| How to complete this task |
Using the entries below, copy out all lines where "viewport" is found.

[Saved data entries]
Segment Open
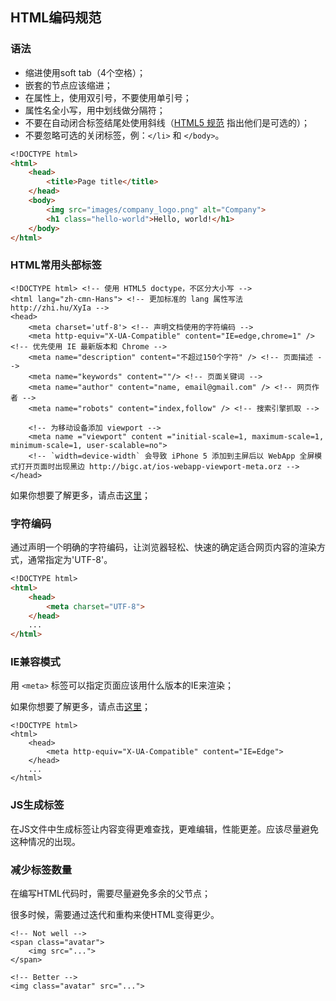 ## **HTML编码规范**

### 语法

* 缩进使用soft tab（4个空格）；
* 嵌套的节点应该缩进；
* 在属性上，使用双引号，不要使用单引号；
* 属性名全小写，用中划线做分隔符；
* 不要在自动闭合标签结尾处使用斜线（[HTML5 规范](http://dev.w3.org/html5/spec-author-view/syntax.html#syntax-start-tag) 指出他们是可选的）；
* 不要忽略可选的关闭标签，例：`</li>` 和 `</body>`。

```markdown
<!DOCTYPE html>
<html>
    <head>
        <title>Page title</title>
    </head>
    <body>
        <img src="images/company_logo.png" alt="Company">
        <h1 class="hello-world">Hello, world!</h1>
    </body>
</html>
```

### HTML常用头部标签

    <!DOCTYPE html> <!-- 使用 HTML5 doctype，不区分大小写 -->
    <html lang="zh-cmn-Hans"> <!-- 更加标准的 lang 属性写法 http://zhi.hu/XyIa -->
    <head>
        <meta charset='utf-8'> <!-- 声明文档使用的字符编码 -->
        <meta http-equiv="X-UA-Compatible" content="IE=edge,chrome=1" /> <!-- 优先使用 IE 最新版本和 Chrome -->
        <meta name="description" content="不超过150个字符" /> <!-- 页面描述 -->
        <meta name="keywords" content=""/> <!-- 页面关键词 -->
        <meta name="author" content="name, email@gmail.com" /> <!-- 网页作者 -->
        <meta name="robots" content="index,follow" /> <!-- 搜索引擎抓取 -->

        <!-- 为移动设备添加 viewport -->
        <meta name ="viewport" content ="initial-scale=1, maximum-scale=1, minimum-scale=1, user-scalable=no"> 
        <!-- `width=device-width` 会导致 iPhone 5 添加到主屏后以 WebApp 全屏模式打开页面时出现黑边 http://bigc.at/ios-webapp-viewport-meta.orz -->
    </head>

如果你想要了解更多，请点击[这里](http://www.runoob.com/w3cnote/html-meta-intro.html)；

### 字符编码

通过声明一个明确的字符编码，让浏览器轻松、快速的确定适合网页内容的渲染方式，通常指定为'UTF-8'。

```markdown
<!DOCTYPE html>
<html>
    <head>
        <meta charset="UTF-8">
    </head>
    ...
</html>
```

### IE兼容模式

用 `<meta>` 标签可以指定页面应该用什么版本的IE来渲染；

如果你想要了解更多，请点击[这里](http://stackoverflow.com/questions/6771258/whats-the-difference-if-meta-http-equiv-x-ua-compatible-content-ie-edge-e)；

```
<!DOCTYPE html>
<html>
    <head>
        <meta http-equiv="X-UA-Compatible" content="IE=Edge">
    </head>
    ...
</html>
```

### JS生成标签

在JS文件中生成标签让内容变得更难查找，更难编辑，性能更差。应该尽量避免这种情况的出现。

### 减少标签数量

在编写HTML代码时，需要尽量避免多余的父节点；

很多时候，需要通过迭代和重构来使HTML变得更少。

```
<!-- Not well -->
<span class="avatar">
    <img src="...">
</span>

<!-- Better -->
<img class="avatar" src="...">
```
Segment Closed
| Written response |
        <!-- 为移动设备添加 viewport -->
        <meta name ="viewport" content ="initial-scale=1, maximum-scale=1, minimum-scale=1, user-scalable=no"> 
        <!-- `width=device-width` 会导致 iPhone 5 添加到主屏后以 WebApp 全屏模式打开页面时出现黑边 http://bigc.at/ios-webapp-viewport-meta.orz -->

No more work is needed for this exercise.